From: Martin Langhoff @ 2006-04-24  4:50 UTC (permalink / raw)
  To: Junio C Hamano; +Cc: git
In-Reply-To: <7v4q0jd1sj.fsf@assigned-by-dhcp.cox.net>

On 4/24/06, Junio C Hamano <junkio@cox.net> wrote:
> git merge-base $broken_commit "master"
>
> would show $broken_commit if "master" is a fast-forward of
> $broken_commit (i.e. "master" is a descendant).  I think that is
> what you are calling "$broken_commit is in master".

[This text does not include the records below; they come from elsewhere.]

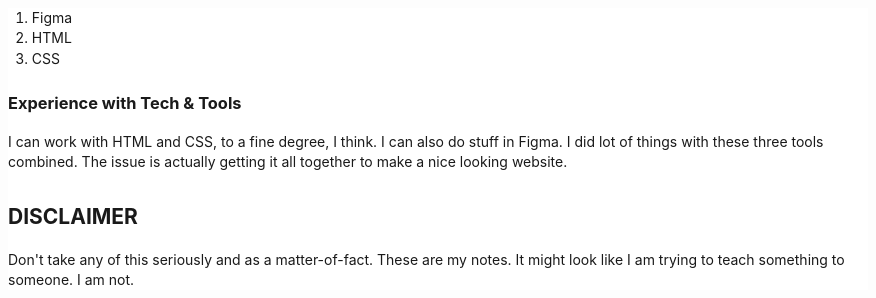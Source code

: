 1. Figma
2. HTML
3. CSS

### Experience with Tech & Tools

I can work with HTML and CSS, to a fine degree, I think. I can also do stuff in Figma. I did lot of things with these three tools combined.
The issue is actually getting it all together to make a nice looking website.

## DISCLAIMER

Don't take any of this seriously and as a matter-of-fact. These are my notes. It might look like I am trying to teach something to someone. I am not.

of course! Thanks! I'm in the middle of a somewhat nasty merge, and my
fingers got all tangled working up and down the history finding what
heads have this commit. I can now do a loop with bash calling all the
heads against it. Great!

 (hmmm. just had to decide to go back to basics and perform some
reverts before retrying the merge.)

m

^ permalink raw reply

* Re: How do I quickly check what heads a particular commit is in?
From: Jeff King @ 2006-04-24  4:41 UTC (permalink / raw)
  To: Git Mailing List
In-Reply-To: <46a038f90604232123r7f35660aufbb9da0f561f8ea@mail.gmail.com>

On Mon, Apr 24, 2006 at 04:23:24PM +1200, Martin Langhoff wrote:

> Is there a practical way to ask in what heads they are?

This should work:

$ cat <<'EOF' >find-commit
#!/bin/sh
commit=$1; shift
for i in "$@"; do
  git rev-list $i | fgrep -q $commit && echo $i
done
EOF
$ sh find-commit full-40char-sha1-of-commit head1 head2 ...

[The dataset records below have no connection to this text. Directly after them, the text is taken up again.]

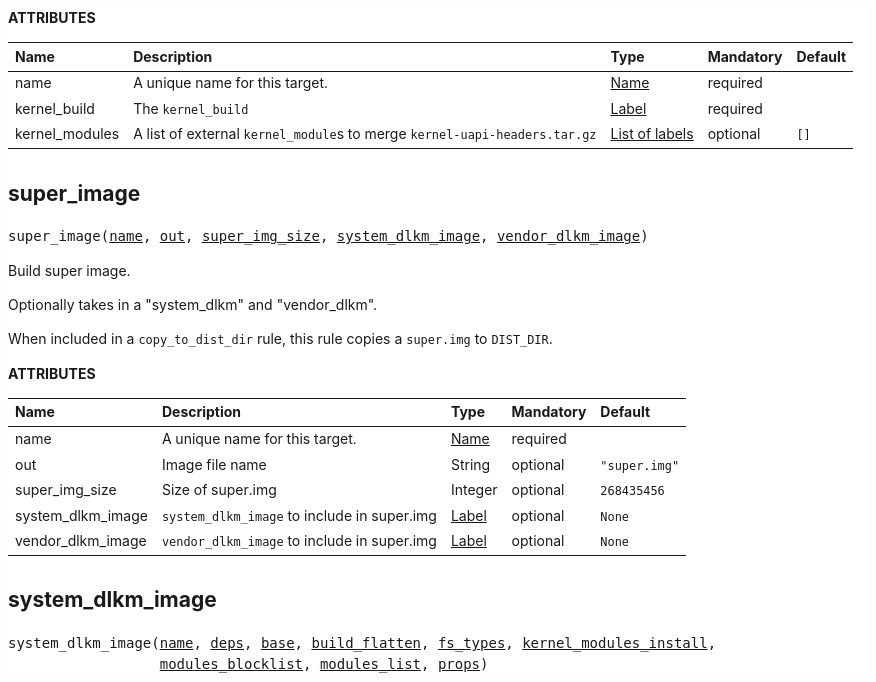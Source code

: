 **ATTRIBUTES**


| Name  | Description | Type | Mandatory | Default |
| :------------- | :------------- | :------------- | :------------- | :------------- |
| <a id="merged_kernel_uapi_headers-name"></a>name |  A unique name for this target.   | <a href="https://bazel.build/concepts/labels#target-names">Name</a> | required |  |
| <a id="merged_kernel_uapi_headers-kernel_build"></a>kernel_build |  The `kernel_build`   | <a href="https://bazel.build/concepts/labels">Label</a> | required |  |
| <a id="merged_kernel_uapi_headers-kernel_modules"></a>kernel_modules |  A list of external `kernel_module`s to merge `kernel-uapi-headers.tar.gz`   | <a href="https://bazel.build/concepts/labels">List of labels</a> | optional |  `[]`  |


<a id="super_image"></a>

## super_image

<pre>
super_image(<a href="#super_image-name">name</a>, <a href="#super_image-out">out</a>, <a href="#super_image-super_img_size">super_img_size</a>, <a href="#super_image-system_dlkm_image">system_dlkm_image</a>, <a href="#super_image-vendor_dlkm_image">vendor_dlkm_image</a>)
</pre>

Build super image.

Optionally takes in a "system_dlkm" and "vendor_dlkm".

When included in a `copy_to_dist_dir` rule, this rule copies a `super.img` to `DIST_DIR`.

**ATTRIBUTES**


| Name  | Description | Type | Mandatory | Default |
| :------------- | :------------- | :------------- | :------------- | :------------- |
| <a id="super_image-name"></a>name |  A unique name for this target.   | <a href="https://bazel.build/concepts/labels#target-names">Name</a> | required |  |
| <a id="super_image-out"></a>out |  Image file name   | String | optional |  `"super.img"`  |
| <a id="super_image-super_img_size"></a>super_img_size |  Size of super.img   | Integer | optional |  `268435456`  |
| <a id="super_image-system_dlkm_image"></a>system_dlkm_image |  `system_dlkm_image` to include in super.img   | <a href="https://bazel.build/concepts/labels">Label</a> | optional |  `None`  |
| <a id="super_image-vendor_dlkm_image"></a>vendor_dlkm_image |  `vendor_dlkm_image` to include in super.img   | <a href="https://bazel.build/concepts/labels">Label</a> | optional |  `None`  |


<a id="system_dlkm_image"></a>

## system_dlkm_image

<pre>
system_dlkm_image(<a href="#system_dlkm_image-name">name</a>, <a href="#system_dlkm_image-deps">deps</a>, <a href="#system_dlkm_image-base">base</a>, <a href="#system_dlkm_image-build_flatten">build_flatten</a>, <a href="#system_dlkm_image-fs_types">fs_types</a>, <a href="#system_dlkm_image-kernel_modules_install">kernel_modules_install</a>,
                  <a href="#system_dlkm_image-modules_blocklist">modules_blocklist</a>, <a href="#system_dlkm_image-modules_list">modules_list</a>, <a href="#system_dlkm_image-props">props</a>)
</pre>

You potentially end up traversing parts of the history multiple times
(if they are shared by multiple heads) but git is fast enough that
performance is fine.

I don't know of a way to do it all in a git command without the fgrep.

-Peff

^ permalink raw reply

* Re: How do I quickly check what heads a particular commit is in?
From: Junio C Hamano @ 2006-04-24  4:40 UTC (permalink / raw)
  To: Martin Langhoff; +Cc: git
In-Reply-To: <46a038f90604232123r7f35660aufbb9da0f561f8ea@mail.gmail.com>

"Martin Langhoff" <martin.langhoff@gmail.com> writes:

> In the middle of a merge of 2 of a bunch of closely related heads, I
> found a few odd things, so I've pickaxe'd and found the (potentially
> bogus) commits. I am using gitk, and while I do find the commit, it's
> not very clear what heads have the dodgy commit. They've probably been
> for a few months in there <sigh>.
>
> Is there a practical way to ask in what heads they are?

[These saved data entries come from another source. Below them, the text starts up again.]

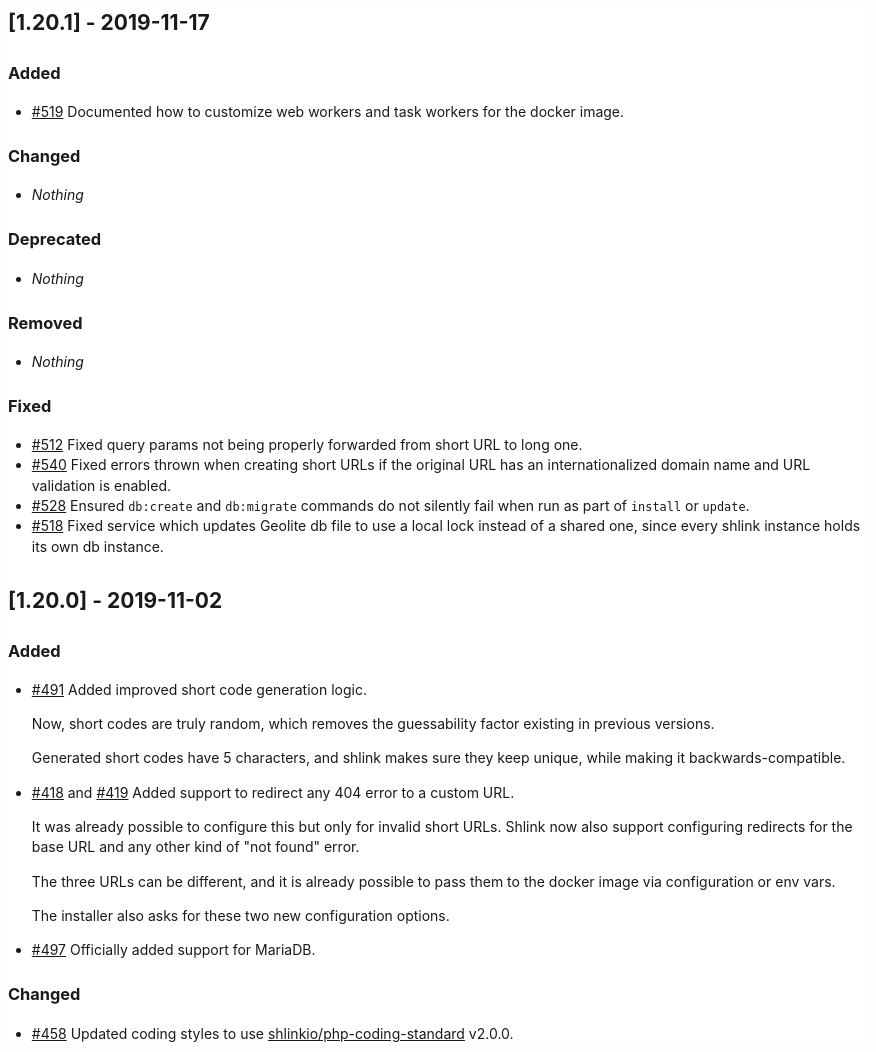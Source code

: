 
## [1.20.1] - 2019-11-17
### Added
* [#519](https://github.com/shlinkio/shlink/issues/519) Documented how to customize web workers and task workers for the docker image.

### Changed
* *Nothing*

### Deprecated
* *Nothing*

### Removed
* *Nothing*

### Fixed
* [#512](https://github.com/shlinkio/shlink/issues/512) Fixed query params not being properly forwarded from short URL to long one.
* [#540](https://github.com/shlinkio/shlink/issues/540) Fixed errors thrown when creating short URLs if the original URL has an internationalized domain name and URL validation is enabled.
* [#528](https://github.com/shlinkio/shlink/issues/528) Ensured `db:create` and `db:migrate` commands do not silently fail when run as part of `install` or `update`.
* [#518](https://github.com/shlinkio/shlink/issues/518) Fixed service which updates Geolite db file to use a local lock instead of a shared one, since every shlink instance holds its own db instance.


## [1.20.0] - 2019-11-02
### Added
* [#491](https://github.com/shlinkio/shlink/issues/491) Added improved short code generation logic.

    Now, short codes are truly random, which removes the guessability factor existing in previous versions.

    Generated short codes have 5 characters, and shlink makes sure they keep unique, while making it backwards-compatible.

* [#418](https://github.com/shlinkio/shlink/issues/418) and [#419](https://github.com/shlinkio/shlink/issues/419) Added support to redirect any 404 error to a custom URL.

    It was already possible to configure this but only for invalid short URLs. Shlink now also support configuring redirects for the base URL and any other kind of "not found" error.

    The three URLs can be different, and it is already possible to pass them to the docker image via configuration or env vars.

    The installer also asks for these two new configuration options.

* [#497](https://github.com/shlinkio/shlink/issues/497) Officially added support for MariaDB.

### Changed
* [#458](https://github.com/shlinkio/shlink/issues/458) Updated coding styles to use [shlinkio/php-coding-standard](https://github.com/shlinkio/php-coding-standard) v2.0.0.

git merge-base $broken_commit "master"

would show $broken_commit if "master" is a fast-forward of
$broken_commit (i.e. "master" is a descendant).  I think that is
what you are calling "$broken_commit is in master".

^ permalink raw reply

* How do I quickly check what heads a particular commit is in?
From: Martin Langhoff @ 2006-04-24  4:23 UTC (permalink / raw)
  To: Git Mailing List

In the middle of a merge of 2 of a bunch of closely related heads, I
found a few odd things, so I've pickaxe'd and found the (potentially
bogus) commits. I am using gitk, and while I do find the commit, it's
not very clear what heads have the dodgy commit. They've probably been
for a few months in there <sigh>.

Is there a practical way to ask in what heads they are?

martin

^ permalink raw reply

* [PATCH 5/4] Minimum fixups to cache-tree
From: Junio C Hamano @ 2006-04-24  3:03 UTC (permalink / raw)
  To: Linus Torvalds; +Cc: git
In-Reply-To: <7vodyrdas9.fsf@assigned-by-dhcp.cox.net>

The first hunk is the repeat of the previous "oops".  The second
is a real fix.

With this applied, 100-patch series (going from present to past
at the Linux 2.6 kernel tip) applies correctly with the
following stats:

Trying w/o the patch...
24.57user 4.48system 0:34.47elapsed 84%CPU (0avgtext+0avgdata 0maxresident)k
0inputs+0outputs (0major+322156minor)pagefaults 0swaps
Trying w/ the patch...
15.81user 3.00system 0:20.84elapsed 90%CPU (0avgtext+0avgdata 0maxresident)k
0inputs+0outputs (0major+252063minor)pagefaults 0swaps

So there definitely is an improvement.  *Grin*.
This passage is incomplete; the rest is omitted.